Neben dem Bundesministerium der Finanzen, dem Bundesministerium für Arbeit und Soziales und dem Bundesministerium für Wirtschaft und Klimaschutz gehören der Fokusgruppe unter anderem Vertreterinnen und Vertreter der Anbieterverbände, des Verbraucherschutzes, der Sozialpartner und der Wissenschaft an.
Vertreterinnen und Vertreter von der Deutschen Bundesbank, der Bundesanstalt für Finanzdienstleistungsaufsicht und der Deutschen Rentenversicherung Bund können als ständige Gäste teilnehmen. Darüber hinaus können Vertreterinnen und Vertreter des Bundeskanzleramts an den Sitzungen der Fokusgruppe teilnehmen.
Die Fokusgruppe tagt vertraulich. Aus diesem Grund konnte und wollte Jörg Asmussen keine näheren Details zum Stand der Verhandlungen der Gruppe liefern.
De la Vinja ergänzte noch: „Wir stehen weiterhin zum 5-Punkte-Plan der Politik zur Riester-Rente. Riester ist seitens des Vertriebes und der Verwaltung sehr komplex. Auch hier sollen die Prozesse vereinfacht werden, so dass die diesbezüglichen Kosten gesenkt werden.“ Am 26. Juni wird die Gruppe voraussichtlich wieder tagen.
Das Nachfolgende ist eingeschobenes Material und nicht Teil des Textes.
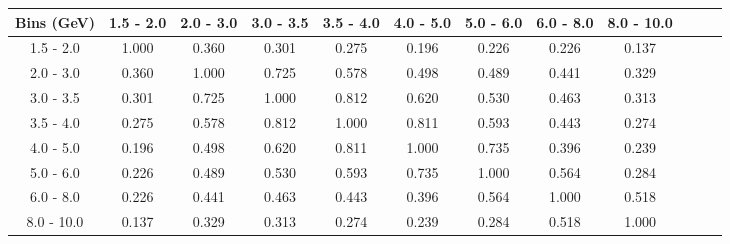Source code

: \documentclass[aps, prd, reprint,showpacs,  preprintnumbers,amsmath,amssymb,superscriptaddress, nofootinbib]{revtex4-1}
\makeatletter
\newcommand{\anu}{\ensuremath{\bar{\nu}}}
\renewenvironment{table}
  {\def\@captype{table}}
  {}
\makeatother
\begin{document}
\begin{table}
\centering
\begin{tabular}{cccccccccccc}
\hline
    Bins (GeV) &  1.5 - 2.0 & 2.0 - 3.0 &  3.0 - 3.5 &    3.5 - 4.0 &    4.0 - 5.0 &    5.0 - 6.0 &    6.0 - 8.0 &   8.0 - 10.0  \\ 
\hline
  1.5 -   2.0  & 1.000  & 0.360  & 0.301  & 0.275  & 0.196  & 0.226  & 0.226  & 0.137 \\
  2.0 -   3.0  & 0.360  & 1.000  & 0.725  & 0.578  & 0.498  & 0.489  & 0.441  & 0.329 \\
  3.0 -   3.5  & 0.301  & 0.725  & 1.000  & 0.812  & 0.620  & 0.530  & 0.463  & 0.313 \\
  3.5 -   4.0  & 0.275  & 0.578  & 0.812  & 1.000  & 0.811  & 0.593  & 0.443  & 0.274 \\
  4.0 -   5.0  & 0.196  & 0.498  & 0.620  & 0.811  & 1.000  & 0.735  & 0.396  & 0.239 \\
  5.0 -   6.0  & 0.226  & 0.489  & 0.530  & 0.593  & 0.735  & 1.000  & 0.564  & 0.284 \\
  6.0 -   8.0  & 0.226  & 0.441  & 0.463  & 0.443  & 0.396  & 0.564  & 1.000  & 0.518 \\
  8.0 -  10.0  & 0.137  & 0.329  & 0.313  & 0.274  & 0.239  & 0.284  & 0.518  & 1.000 \\
\hline
\hline
\end{tabular}
\caption{Correlation matrix for bins of $\sigma(E_{\anu})$.}
\label{tb:piz_sigma-Ev_cov}
\end{table}
\end{document}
Provisionsverbot: Ja, nein, vielleicht
Ein wichtiges Thema bei der GDV-Presserunde war auch das Provisionsverbot. Die GDV-Spitze zeigte sich optimistisch, dass die EU-Kommission morgen wahrscheinlich von einem generellen Provisionsverbot Abstand nehmen wird. „Wenn dies morgen so kommt, ist dies sicher ein Erfolg, der auch auf die Bemühungen des GDV zurückzuführen ist“, zeigte sich Asmussen überzeugt.
Morgen um die Zeit wissen wir vielleicht schon mehr.